As per our discussion with the management of the Group, we understand that it is difficult and impracticable to directly compare the tender sums, terms of payment and other terms of each Sample Projects to those of the Project since each project varies from each other in respect of (i) the size of the construction site; (ii) landscape and geological condition of the construction site; (iii) complexity and difficulty of work to be performed; and (iv) amount of resources to be devoted into the project. As the financial information of each project is considered highly confidential to the Contractor, we have illustrated the summary of the information on an anonymous basis to safeguard the interest of the Contractor as follows:

Estimated
Project gross margin
(%)
Project 1 2.19
Project 2 2.27
Project 3 2.17
Project 4 2.66
Project 5 1.74
Project 6 1.66
Project 7 1.92
Project 8 3.21
Project 9 1.51
Average 2.14
Maximum 3.21
Minimum 1.51
Framework Agreement 3.45

As illustrated above, we noted the estimated gross margins of the Sample Projects range from approximately 1.51% to 3.21% (the “ Estimated GM Range ”) with an average of approximately 2.14% (the “ Average Estimated GM ”).

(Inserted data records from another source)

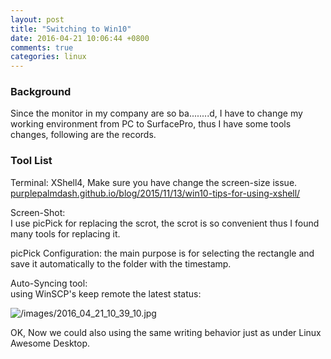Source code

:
 ```yaml
---
layout: post
title: "Switching to Win10"
date: 2016-04-21 10:06:44 +0800
comments: true
categories: linux
---
```

### Background
Since the monitor in my company are so ba........d, I have to change my working
environment from PC to SurfacePro, thus I have some tools changes, following are the
records.    

### Tool List
Terminal: XShell4, Make sure you have change the screen-size issue.     
[purplepalmdash.github.io/blog/2015/11/13/win10-tips-for-using-xshell/](purplepalmdash.github.io/blog/2015/11/13/win10-tips-for-using-xshell/)    

Screen-Shot:    
I use picPick for replacing the scrot, the scrot is so convenient thus I found many
tools for replacing it.    

picPick Configuration: the main purpose is for selecting the rectangle and save it
automatically to the folder with the timestamp.     

Auto-Syncing tool:     
using WinSCP's keep remote the latest status:    

![/images/2016_04_21_10_39_10.jpg](/images/2016_04_21_10_39_10.jpg)    

OK, Now we could also using the same writing behavior just as under Linux Awesome
Desktop.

The Estimated GM, which is approximately 3.45%, is above the Average Estimated GM of the Sample Projects and is even higher than the maximum of the Estimated GM Range of 3.21%, representing the gross profit margin of the Project will be higher than those of the Sample Projects to the independent third parties, hence, we are of the view that the Tender Sum is no less favourable than those charged to the aforesaid independent third parties under the Sample Projects.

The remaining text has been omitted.